(Beginning of INFORMATION GIVEN)

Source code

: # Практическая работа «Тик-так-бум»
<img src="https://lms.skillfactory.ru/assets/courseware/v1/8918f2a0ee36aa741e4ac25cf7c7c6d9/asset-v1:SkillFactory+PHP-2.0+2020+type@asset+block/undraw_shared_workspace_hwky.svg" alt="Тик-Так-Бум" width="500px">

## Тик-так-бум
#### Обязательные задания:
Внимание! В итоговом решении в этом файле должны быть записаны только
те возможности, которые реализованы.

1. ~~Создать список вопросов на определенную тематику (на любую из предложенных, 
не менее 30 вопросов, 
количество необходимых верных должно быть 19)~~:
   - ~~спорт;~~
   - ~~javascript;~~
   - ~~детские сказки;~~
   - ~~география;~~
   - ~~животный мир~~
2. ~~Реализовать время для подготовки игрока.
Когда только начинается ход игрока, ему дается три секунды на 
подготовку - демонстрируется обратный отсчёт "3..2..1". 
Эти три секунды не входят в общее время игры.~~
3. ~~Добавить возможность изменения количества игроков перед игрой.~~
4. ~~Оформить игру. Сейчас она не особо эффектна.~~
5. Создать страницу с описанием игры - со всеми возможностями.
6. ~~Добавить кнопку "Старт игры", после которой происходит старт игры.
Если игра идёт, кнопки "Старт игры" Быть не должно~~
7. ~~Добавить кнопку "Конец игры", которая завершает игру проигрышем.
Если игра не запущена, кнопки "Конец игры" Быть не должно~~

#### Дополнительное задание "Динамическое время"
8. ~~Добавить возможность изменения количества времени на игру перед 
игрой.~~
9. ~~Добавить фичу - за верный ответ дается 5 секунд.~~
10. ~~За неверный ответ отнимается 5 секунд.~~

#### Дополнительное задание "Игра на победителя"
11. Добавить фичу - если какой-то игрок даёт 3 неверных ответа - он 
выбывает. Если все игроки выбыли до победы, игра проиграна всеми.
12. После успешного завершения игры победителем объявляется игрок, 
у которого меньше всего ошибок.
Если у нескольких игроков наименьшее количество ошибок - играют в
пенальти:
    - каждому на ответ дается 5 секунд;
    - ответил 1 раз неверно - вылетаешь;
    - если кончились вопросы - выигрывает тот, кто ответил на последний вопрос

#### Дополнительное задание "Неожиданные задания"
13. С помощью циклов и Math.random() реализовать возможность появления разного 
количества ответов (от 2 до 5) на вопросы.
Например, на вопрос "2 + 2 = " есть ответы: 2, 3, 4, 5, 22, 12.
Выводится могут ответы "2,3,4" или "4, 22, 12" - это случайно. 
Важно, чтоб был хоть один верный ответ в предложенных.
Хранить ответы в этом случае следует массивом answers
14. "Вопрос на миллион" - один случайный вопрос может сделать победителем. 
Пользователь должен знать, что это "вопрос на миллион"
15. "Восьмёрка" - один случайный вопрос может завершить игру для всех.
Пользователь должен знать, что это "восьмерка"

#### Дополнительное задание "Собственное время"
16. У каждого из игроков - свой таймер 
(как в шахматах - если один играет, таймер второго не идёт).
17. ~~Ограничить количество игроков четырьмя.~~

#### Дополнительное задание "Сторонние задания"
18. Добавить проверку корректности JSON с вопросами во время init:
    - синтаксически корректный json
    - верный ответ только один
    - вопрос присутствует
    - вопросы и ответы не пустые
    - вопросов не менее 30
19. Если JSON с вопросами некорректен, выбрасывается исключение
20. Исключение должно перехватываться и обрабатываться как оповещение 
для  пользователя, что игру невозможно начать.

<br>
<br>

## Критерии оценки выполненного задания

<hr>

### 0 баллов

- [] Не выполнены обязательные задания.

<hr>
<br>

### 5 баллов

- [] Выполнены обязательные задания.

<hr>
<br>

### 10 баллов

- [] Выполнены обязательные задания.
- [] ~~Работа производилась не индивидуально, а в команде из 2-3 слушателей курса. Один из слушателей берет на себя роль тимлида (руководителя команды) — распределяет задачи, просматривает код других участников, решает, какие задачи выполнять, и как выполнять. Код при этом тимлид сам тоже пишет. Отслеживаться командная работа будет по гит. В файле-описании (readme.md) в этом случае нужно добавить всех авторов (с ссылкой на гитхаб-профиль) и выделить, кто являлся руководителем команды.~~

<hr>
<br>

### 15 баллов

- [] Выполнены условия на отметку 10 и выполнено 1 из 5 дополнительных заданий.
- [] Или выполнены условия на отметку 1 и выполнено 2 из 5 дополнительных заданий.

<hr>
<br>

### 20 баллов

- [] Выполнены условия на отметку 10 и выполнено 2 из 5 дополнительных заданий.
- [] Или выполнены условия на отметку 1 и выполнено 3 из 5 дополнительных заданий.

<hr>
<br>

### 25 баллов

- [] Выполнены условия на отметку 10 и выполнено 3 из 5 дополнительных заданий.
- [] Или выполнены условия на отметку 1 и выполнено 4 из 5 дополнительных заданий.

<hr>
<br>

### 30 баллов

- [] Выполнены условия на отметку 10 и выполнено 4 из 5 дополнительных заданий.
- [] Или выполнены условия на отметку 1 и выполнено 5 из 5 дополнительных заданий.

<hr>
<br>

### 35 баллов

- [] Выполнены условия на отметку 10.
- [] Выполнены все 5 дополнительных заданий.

(End of INFORMATION GIVEN)

**WHAT TO WORK ON**. Where a line in the entries holds "игрой", copy that line.

**RESPONSE BOX**.
3. ~~Добавить возможность изменения количества игроков перед игрой.~~
игрой.~~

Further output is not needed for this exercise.